The little I've read about Allen's memoir Apropos of Nothing gives further confirmation that brilliant artists are often awful people, creeps in fact , and underscores the wisdom of having realistic expectations from such bright lights of talent when observing them behave in matters separate from the art they make for our distraction. Being an artist, whether poet, novelist, painter or musician, is not a priesthood by any means. Without diving into the weeds about the allegations that Allen had molested his daughter Dylan , I will step back and say that it’s a family feud with no jackpot, a large pile of reeking results of separate streams of bad faith. In any event, I will satisfy myself with reading a half dozen book reviews because other matters, more interesting and crucial, have bled the subject of Allen, his career, his successes and his sins dry of any allure. The matter is a dead, dry husk of wretched old flesh under a sun lamp of scrutiny. The characterizations I've read, quoted with glee with reviewers anxious to soil his name a little more, does indeed cause the writer-director-comedian appear to be an unseemly prick.
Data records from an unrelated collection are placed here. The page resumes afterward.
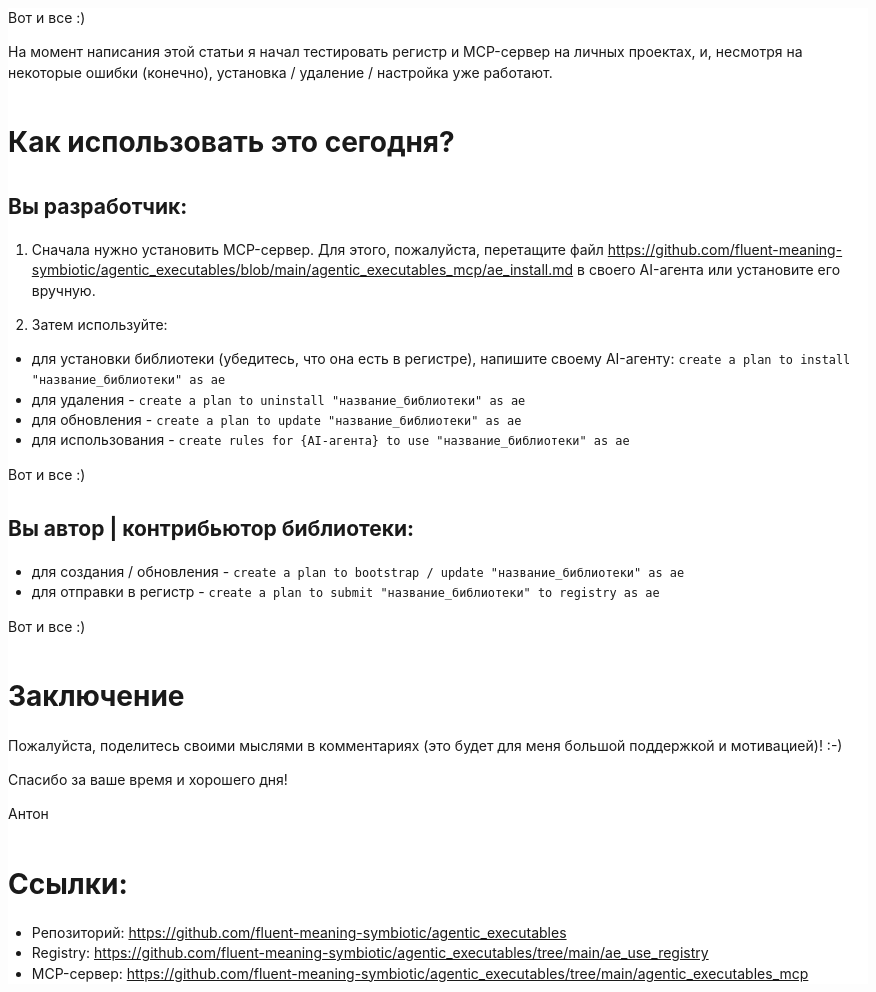 Вот и все :)

На момент написания этой статьи я начал тестировать регистр и MCP-сервер на личных проектах, и, несмотря на некоторые ошибки (конечно), установка / удаление / настройка уже работают.

# Как использовать это сегодня?

## Вы разработчик:

1. Сначала нужно установить MCP-сервер.
   Для этого, пожалуйста, перетащите файл https://github.com/fluent-meaning-symbiotic/agentic_executables/blob/main/agentic_executables_mcp/ae_install.md в своего AI-агента или установите его вручную.

2. Затем используйте:

- для установки библиотеки (убедитесь, что она есть в регистре), напишите своему AI-агенту: `create a plan to install "название_библиотеки" as ae`
- для удаления - `create a plan to uninstall "название_библиотеки" as ae`
- для обновления - `create a plan to update "название_библиотеки" as ae`
- для использования - `create rules for {AI-агента} to use "название_библиотеки" as ae`

Вот и все :)

## Вы автор | контрибьютор библиотеки:

- для создания / обновления - `create a plan to bootstrap / update "название_библиотеки" as ae`
- для отправки в регистр - `create a plan to submit "название_библиотеки" to registry as ae`

Вот и все :)

# Заключение

Пожалуйста, поделитесь своими мыслями в комментариях (это будет для меня большой поддержкой и мотивацией)! :-)

Спасибо за ваше время и хорошего дня!

Антон

# Ссылки:

- Репозиторий: https://github.com/fluent-meaning-symbiotic/agentic_executables
- Registry: https://github.com/fluent-meaning-symbiotic/agentic_executables/tree/main/ae_use_registry
- MCP-сервер: https://github.com/fluent-meaning-symbiotic/agentic_executables/tree/main/agentic_executables_mcp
I will leave it at that and trust that he is yet another artist I admire who likewise suffered the indignity of being human, too human, despite an element of extraordinary talent and achievement. At 84, I suspect Allen doesn't care what others think about he thinks of everybody else and expects his reputation as a genius film maker to outlive the predator allegations. It's certainly the case with Frank Sinatra, who survived the storm over Kitty Kelly's fantastically damning biography HIS WAY in 1986. Sinatra sued to stop publication but later dropped the suit, and the contents of the book revealed an ambitious , insecure , raging man gifted with a beautiful voice and attendant charisma who was in actual fact a monster.
Thirty three years later, the Kelley book and the deeds it recounts are safely back in the shadows and the general view of Sinatra, his reputation, is a glorification of a legend, an artist, a genius, a true romantic, a profound American success story. At this stage of the game, Allen believes the same will be his fate, that his many successes as a film maker and humorist will outpace that gamier aspects of his life. Americans prefer to believe their legends.